Conclusions about today’s improvements are the same as yesterday’s: dips in rates present opportunities to lock rather than cues to float unless you’re not planning on locking until after next Wednesday’s extremely important FOMC Announcement. This dip happens to be the best we’ve seen in 2 weeks and thus, presents the best opportunity. To be clear, however, if next Wednesday proves beneficial for interest rates, those who took the risk would likely be well-rewarded. Conversely, if it’s bad for rates, we could easily move right back over recent highs.
Loan Originator Perspectives
“Strong rally this AM followed by pronounced PM selling has reinforced
our prior view that MBS gains are fleeting, and overall rate trend is
still up. Market cannot put together two consecutive plus days, and
it’s hard to break losing streaks when you can’t put winning ones
together. Who knows what FedSpeak next week will bring, but for now,
still can’t advise floating for any length of time.” -Ted Rood, Senior Originator, Wintrust Mortgage
“Wow, what a volatile week, and what an incredible amount of power Jon
Hilsenrath of the WSJ has on rate markets. He’s the journalist who’s
believed to be the Fed’s mouthpiece, and he wrote a story yesterday
saying that investors second-guessing the Fed’s commitment to low rates
is “exactly what the Fed doesn’t want.” Rates dropped on a bond rally
after this story. It created a nice dip from yesterday until halfway
through today. I stick with my stance of “lock the dips because they
don’t last” and this dip is no exception. Most of the gains we’ve seen
have reversed today.” –Julian Hebron, Branch Manager, RPM Mortgage
“Locking is never risky in my book and I don’t see anything drastically
improving until after the FOMC next week if at all. Best princing in 2
weeks I believe, so take it.” Mike Owens, Partner, Horizon Financial Inc.

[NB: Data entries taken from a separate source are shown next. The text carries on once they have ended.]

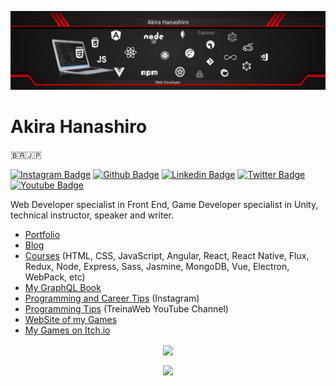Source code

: <!--
**hanashiro/hanashiro** is a ✨ _special_ ✨ repository because its `README.md` (this file) appears on your GitHub profile.

Here are some ideas to get you started:

- 🔭 I’m currently working on ...
- 🌱 I’m currently learning ...
- 👯 I’m looking to collaborate on ...
- 🤔 I’m looking for help with ...
- 💬 Ask me about ...
- 📫 How to reach me: ...
- 😄 Pronouns: ...
- ⚡ Fun fact: ...
-->

![Akira Hanashiro](https://github.com/hanashiro/hanashiro/blob/master/linkedin-cover.jpg?raw=true)

# Akira Hanashiro 
🇧🇷🇯🇵

[![Instagram Badge](https://img.shields.io/badge/-Instagram-e1306c?style=flat-square&labelColor=e1306c&logo=instagram&logoColor=white&link=https://instagram.com/akirahanashiro)](https://instagram.com/akirahanashiro)
[![Github Badge](https://img.shields.io/badge/-Github-000?style=flat-square&logo=Github&logoColor=white&link=https://github.com/hanashiro)](https://github.com/hanashiro)
[![Linkedin Badge](https://img.shields.io/badge/-LinkedIn-blue?style=flat-square&logo=Linkedin&logoColor=white&link=https://www.linkedin.com/in/hanashiro/)](https://www.linkedin.com/in/hanashiro/)
[![Twitter Badge](https://img.shields.io/badge/-Twitter-1ca0f1?style=flat-square&labelColor=1ca0f1&logo=twitter&logoColor=white&link=https://twitter.com/akirahanashiro)](https://twitter.com/akirahanashiro)
[![Youtube Badge](https://img.shields.io/badge/-YouTube-ff0000?style=flat-square&labelColor=ff0000&logo=youtube&logoColor=white&link=https://www.youtube.com/user/TreinaWeb)](https://www.youtube.com/user/TreinaWeb)

Web Developer specialist in Front End, Game Developer specialist in Unity, technical instructor, speaker and writer.
- [Portfolio](https://hanashiro.vercel.app/)
- [Blog](https://treinaweb.com.br/blog)
- [Courses](https://treinaweb.com.br) (HTML, CSS, JavaScript, Angular, React, React Native, Flux, Redux, Node, Express, Sass, Jasmine, MongoDB, Vue, Electron, WebPack, etc)
- [My GraphQL Book](https://www.casadocodigo.com.br/products/livro-graphql)
- [Programming and Career Tips](https://instagram.com/akirahanashiro) (Instagram)
- [Programming Tips](https://www.youtube.com/user/TreinaWeb) (TreinaWeb YouTube Channel)
- [WebSite of my Games](https://mewters.com)
- [My Games on Itch.io](https://mewters.itch.io/)

<p align="center">
  <a href="https://github.com/anuraghazra/github-readme-stats">
    <img
      align="center"
      height="165"
      src="https://github-readme-stats.vercel.app/api?username=hanashiro&count_private=true&show_icons=true&custom_title=Github%20Status&hide=issues&theme=dracula"
    />
  </a>
</p>
<p align="center">
  <a href="https://github.com/anuraghazra/github-readme-stats">
    <img align="center" src="https://github-readme-stats.vercel.app/api/top-langs/?username=hanashiro&layout=compact&theme=dracula" />
  </a>
</p>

Today’s Best-Execution Rates
- 30YR FIXED – 4.0 – 4.125%
- FHA/VA – 3.75%
- 15 YEAR FIXED – 3.25 – 3.375%
- 5 YEAR ARMS – 2.625-3.25% depending on the lender
Ongoing Lock/Float Considerations
- After rising consistently from all-time lows in September and October 2012, rates challenged the long term trend higher, but failed to sustain a breakout
- EU and domestic economic data remain relevant to mortgage rates, but uncertainty over the Fed’s bond-buying plans through the rest of the year is causing volatility
- The further we’ve progressed into 2013, the faster the swings have become
- Fears about the Fed’s bond-buying intentions were proven well-founded on May 22nd when rates rose to 1yr highs after the Fed confirmed their intention to taper bond buying programs sooner vs later
- Just as the pendulum pushed far to the positive side of the rate range in April, the opposite swing occurred in May (now the worst single month for rates on record since 2008)
- (As always, please keep in mind that our talk of Best-Execution always pertains to a completely ideal scenario. There can be all sorts of reasons that your quoted rate would not be the same as our average rates, and in those cases, assuming you’re following along on a day to day basis, simply use the Best-Ex levels we quote as a baseline to track potential movement in your quoted rate).